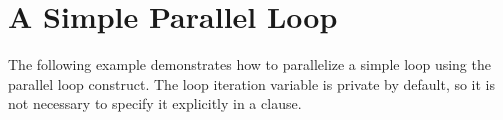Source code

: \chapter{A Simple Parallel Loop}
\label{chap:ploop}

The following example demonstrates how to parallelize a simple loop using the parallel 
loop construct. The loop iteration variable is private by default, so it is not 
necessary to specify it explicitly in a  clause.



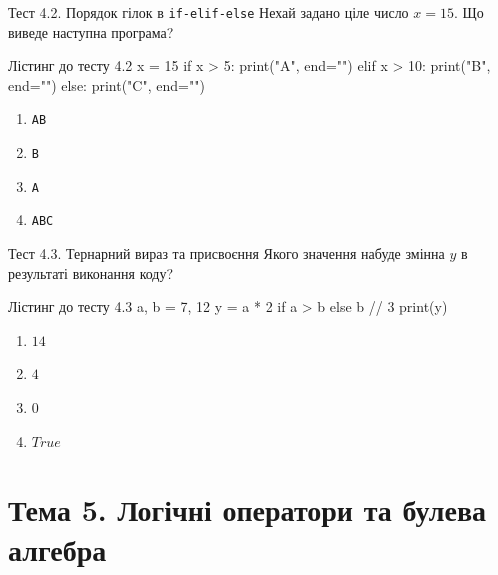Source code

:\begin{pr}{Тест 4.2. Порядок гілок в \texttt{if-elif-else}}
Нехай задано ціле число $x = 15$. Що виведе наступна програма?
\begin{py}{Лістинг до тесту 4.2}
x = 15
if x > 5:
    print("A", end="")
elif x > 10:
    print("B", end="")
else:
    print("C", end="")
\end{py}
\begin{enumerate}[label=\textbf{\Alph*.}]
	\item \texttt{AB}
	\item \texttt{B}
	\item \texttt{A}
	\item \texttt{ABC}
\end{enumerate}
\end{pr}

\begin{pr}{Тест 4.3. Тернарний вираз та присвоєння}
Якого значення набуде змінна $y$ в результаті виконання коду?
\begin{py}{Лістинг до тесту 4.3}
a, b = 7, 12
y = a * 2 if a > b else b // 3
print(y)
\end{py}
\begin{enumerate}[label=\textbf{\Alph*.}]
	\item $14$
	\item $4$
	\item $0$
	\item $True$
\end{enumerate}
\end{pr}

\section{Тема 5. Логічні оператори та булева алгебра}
__________________________________________________
» PROBLEM: Drop the images and transcribe the entries above exactly.

» RESULT OF THE TASK:
Source code

: \chapter{A Simple Parallel Loop}
\label{chap:ploop}

The following example demonstrates how to parallelize a simple loop using the parallel 
loop construct. The loop iteration variable is private by default, so it is not 
necessary to specify it explicitly in a  clause.



Source code

:\begin{pr}{Тест 4.2. Порядок гілок в \texttt{if-elif-else}}
Нехай задано ціле число $x = 15$. Що виведе наступна програма?
\begin{py}{Лістинг до тесту 4.2}
x = 15
if x > 5:
    print("A", end="")
elif x > 10:
    print("B", end="")
else:
    print("C", end="")
\end{py}
\begin{enumerate}[label=\textbf{\Alph*.}]
	\item \texttt{AB}
	\item \texttt{B}
	\item \texttt{A}
	\item \texttt{ABC}
\end{enumerate}
\end{pr}

\begin{pr}{Тест 4.3. Тернарний вираз та присвоєння}
Якого значення набуде змінна $y$ в результаті виконання коду?
\begin{py}{Лістинг до тесту 4.3}
a, b = 7, 12
y = a * 2 if a > b else b // 3
print(y)
\end{py}
\begin{enumerate}[label=\textbf{\Alph*.}]
	\item $14$
	\item $4$
	\item $0$
	\item $True$
\end{enumerate}
\end{pr}

\section{Тема 5. Логічні оператори та булева алгебра}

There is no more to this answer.